In the aftermath of the enactment
of Act 134,
which among other things placed a limit of $180 million on the amount of Motion
Picture Investor Tax Credits that could be redeemed a year for the next three
fiscal years and limited to $30 million the amount any single production could
receive, the Louisiana Film Entertainment
Association said it expected holders
of the credits to sue the state, claiming that the restrictions violate
contractual obligations, and it will join them with one of their own.
Which, unless the group suddenly
has turned into a civil libertarian outfit that takes on laws at least somewhat
out of philosophical objections that is contrary to its history of shilling for
a law that returns anywhere from 13
to 23 cents to taxpayers for every dollar they shell out, on the surface
seems a curious thing for it to do. After all, although no central repository
identifies who holds what credits, likely only a small minority are held by
producers and other interested parties who back the group, because these are
not refundable and therefore only can be used against Louisiana tax liability.
What they owe never ends up very large and almost every production, sometimes
dramatically (one
film took away $35 million worth against a liability a fraction of that),
exceeds that, so producers take advantage of the guaranteed selling clause to
the state that currently pays out 85 cents on the buck or sell them to brokers.
This puts most of these into the hands of Louisiana citizens and businesses
(and politicians),
who have nothing to do with this group.
But understand who ends up siphoning
taxpayers as a result of this, and it becomes understandable. While laws passed
this session tighten the requirements, the very nature of the program encourages
more profligate spending by producers; in essence, giving them a quarter more
of whatever for free, because by qualifying for a 30 percent credit on an
expense that you can sell back to the state at 85 percent, that a 25.5 percent
bonus. And the aftermarket generally fetches even higher prices. So why order
hamburger when taxpayers will upgrade you for free to ground round? Buying
better or more means more of the people’s money spread around to a relatively
small number of individuals.
However, the cap discourages that
strategy because if you plan on redeeming credits sooner rather than later, if
your amount is a quarter higher, you risk not coming in under the year’s cap
(which is first come, first serve) and may have to wait at least a year for the
remainder. Producers fear the cap means no more or as much shrimp cocktails for them, and
productions will be less grandiose, meaning fewer employed and positive spillover
effects so this stokes the worries of ancillary firms that make their money off
of the industry that support the group.
The same logic applies in gauging
the desirability of the credits as an incentive. While the industry does not
hold the vast bulk of extant credits that suggests a cap on redemption should
not concern it, instead movie-makers fear that with the three-year moratorium
on unlimited redemption that holders of these may rush for redemption as soon
as possible, freezing out immediate redemption possibilities with the state and
causing their value to go down in the aftermarket as a result.
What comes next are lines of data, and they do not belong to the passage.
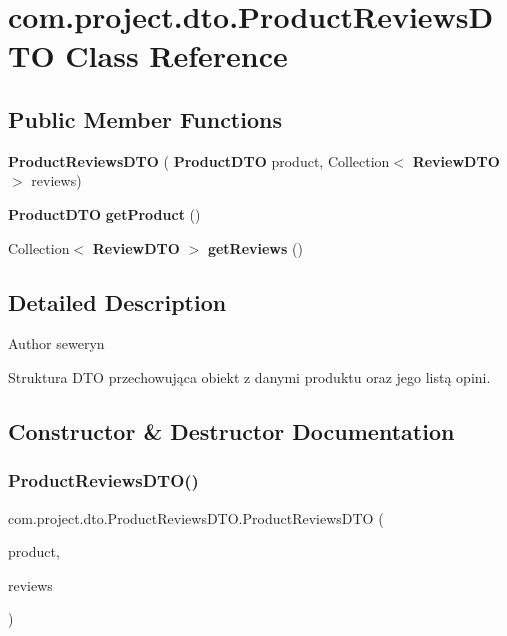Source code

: \section{com.\+project.\+dto.\+Product\+Reviews\+D\+TO Class Reference}
\label{classcom_1_1project_1_1dto_1_1_product_reviews_d_t_o}
\subsection*{Public Member Functions}
\begin{DoxyCompactItemize}
\item 
\textbf{ Product\+Reviews\+D\+TO} (\textbf{ Product\+D\+TO} product, Collection$<$ \textbf{ Review\+D\+TO} $>$ reviews)
\item 
\textbf{ Product\+D\+TO} \textbf{ get\+Product} ()
\item 
Collection$<$ \textbf{ Review\+D\+TO} $>$ \textbf{ get\+Reviews} ()
\end{DoxyCompactItemize}


\subsection{Detailed Description}
\begin{DoxyAuthor}{Author}
seweryn
\end{DoxyAuthor}
Struktura D\+TO przechowująca obiekt z danymi produktu oraz jego listą opini. 

\subsection{Constructor \& Destructor Documentation}
\mbox{\label{classcom_1_1project_1_1dto_1_1_product_reviews_d_t_o_ac97203e6e115fa53605429652ddda9da}} 
\subsubsection{Product\+Reviews\+D\+T\+O()}
{\footnotesize\ttfamily com.\+project.\+dto.\+Product\+Reviews\+D\+T\+O.\+Product\+Reviews\+D\+TO (\begin{DoxyParamCaption}\item[{\textbf{ Product\+D\+TO}}]{product,  }\item[{Collection$<$ \textbf{ Review\+D\+TO} $>$}]{reviews }\end{DoxyParamCaption})}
In turn, as the
value of the bribe decreases, so does the volume of business, again meaning
fewer productions and less business for the ancillary concerns. (Anecdotal
evidence suggests that exactly this sentiment has entered Hollywood’s
stream of consciousness, if perhaps not yet acted upon.)
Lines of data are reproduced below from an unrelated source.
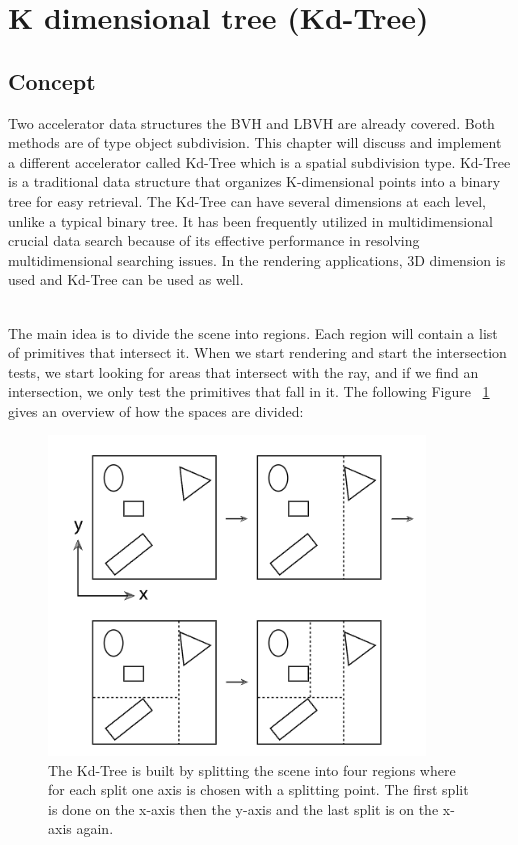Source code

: \documentclass[11pt,a4paper]{article}
\begin{document}
\section{K dimensional tree (Kd-Tree)}
\subsection{Concept}
Two accelerator data structures the BVH and LBVH are already covered. Both methods are of type object subdivision. This chapter will discuss and implement a different accelerator called Kd-Tree which is a spatial subdivision type. Kd-Tree is a traditional data structure that organizes K-dimensional points into a binary tree for easy retrieval. The Kd-Tree can have several dimensions at each level, unlike a typical binary tree. It has been frequently utilized in multidimensional crucial data search because of its effective performance in resolving multidimensional searching issues. In the rendering applications, 3D dimension is used and Kd-Tree can be used as well.

\noindent
\\
The main idea is to divide the scene into regions. Each region will contain a list of primitives that intersect it. When we start rendering and start the intersection tests, we start looking for areas that intersect with the ray, and if we find an intersection, we only test the primitives that fall in it. The following Figure ~\ref{fig:kdtreedemo} gives an overview of how the spaces are divided:


\begin{figure}[h]	
     \centering
     \captionsetup{justification=centering,margin=2cm}
     \includegraphics[width=10cm]{images/kdtree/example_demo.png}
     \caption{The Kd-Tree is built by splitting the scene into four regions where for each split one axis is chosen with a splitting point.  The first split is done on the x-axis then the y-axis and the last split is on the x-axis again. \protect\cite{Pharr2016}}
        \label{fig:kdtreedemo}
\end{figure}
\end{document}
And while the organization has put
out a statement
attempting to argue the unconstitutionality of the new act, which claims the
new law constitutes a “substantial impairment” of a contract, almost the entirety
of that assertion
becomes laughable when considering that the state in no way says it will
not honor or devalue the credits, because not only does the cap eventually expire
but also if the cap is reached in a year, credits claimed past the limit then
may be carried forward to a future tax year. You still get the full benefit,
just not upon demand. This illuminates the inconsistent argument made by the
organization: why should only the holder of the cap be able to select the
timing when they may be redeemed? Why shouldn’t the state have an equal ability
to do that? And the argument that the new restriction is unconstitutional because
it is “neither reasonable and [sic] necessary, nor justified by a significant
and legitimate public purpose” is absurd on its face: balancing a budget and
the spending decisions part of that process unquestionably are duties
legitimately exercised by government as representatives of the public and its
purposes. As a result of these errors in analysis, arguments even more divorced
from reality are made in this document invoking the “takings” and “equal
protection” clauses of both the U.S. and Louisiana constitutions.
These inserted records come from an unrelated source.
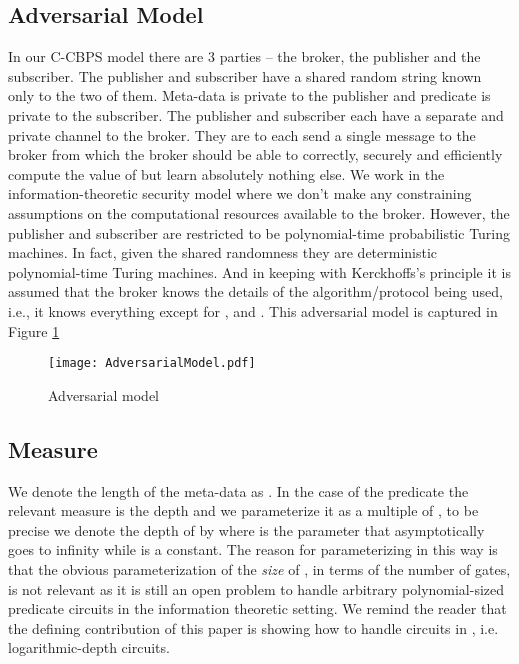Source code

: \subsection{Adversarial Model}
In our C-CBPS  model there are 3 parties --  the broker, the publisher
and the subscriber.  The publisher and subscriber have a shared random
string  known only to the  two of them. Meta-data  is private
to the  publisher and predicate   is private to  the subscriber.
The publisher and subscriber each  have a separate and private channel
to the  broker. They are to each  send a single message  to the broker
from  which the  broker  should  be able  to  correctly, securely  and
efficiently  compute the  value of   but  learn absolutely
nothing  else. We  work  in the  information-theoretic security  model
where we don't make  any constraining assumptions on the computational
resources  available  to  the  broker.   However,  the  publisher  and
subscriber are  restricted to be  polynomial-time probabilistic Turing
machines. In fact, given  the shared randomness they are deterministic
polynomial-time  Turing  machines. And  in  keeping with  Kerckhoffs's
principle \cite{Kerckhoff1883} it is assumed that the broker knows the
details  of   the  algorithm/protocol  being  used,   i.e.,  it  knows
everything except for ,   and .  This adversarial model
is captured in Figure \ref{fig:adversarialmodel}

\begin{figure}
\centering
\texttt{[image: AdversarialModel.pdf]}
\vspace{-.5in}
\caption{Adversarial model}
\label{fig:adversarialmodel}
\end{figure}

\subsection{Measure}
We denote the  length of the meta-data  as . In the
case of the predicate  the  relevant measure is the depth and we
parameterize it as a multiple of  , to be precise we denote the
depth  of   by  where   is  the  parameter that
asymptotically  goes to  infinity while   is  a  constant. The
reason   for  parameterizing  in   this  way   is  that   the  obvious
parameterization of the  {\em size} of , in  terms of the number
of gates,  is not relevant  as it is  still an open problem  to handle
arbitrary  polynomial-sized  predicate  circuits  in  the  information
theoretic setting. We remind the reader that the defining contribution
of  this  paper   is  showing  how  to  handle   circuits  in  \NCone,
i.e. logarithmic-depth circuits.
The only plausible argument made by
the group in the brief concerns the rare instance in which a redemption occurs
on the same day the cap is hit, where (the new law doesn’t actually address
this, but promulgated administrative law might choose this as an approach) a pro-rata formula is used, the possibility
of which could mean a tax return could be filed with unpaid tax liability and
invite penalties. However, administrative rule-making could prevent unfair
consequences in this unusual situation, and certainly that provides little
justification to overturn the law with such an easy administrative solution at
hand.
In short, because it feels so much
potential lucre could be cut off by the law, to tap into what it sees as a
voluminous pipeline of cash the industry is willing to try longshot lawsuits
that will cost them some money. Of course, it will cost Louisianans also to
defend them, which is the final insult the greedy of the industry and its
hangers-on heap upon the state: what’s a bit more to make the citizenry
surrender when you’ve already picked their pockets for a net over one billion
dollars? They’ve never cared for the welfare of the people, so it’s a stretch to
think they would start now by abjuring legal action, owning up to how they have
sacked the state, and being grateful and graceful in accepting their gravy
train accommodations have gone from club car to first class.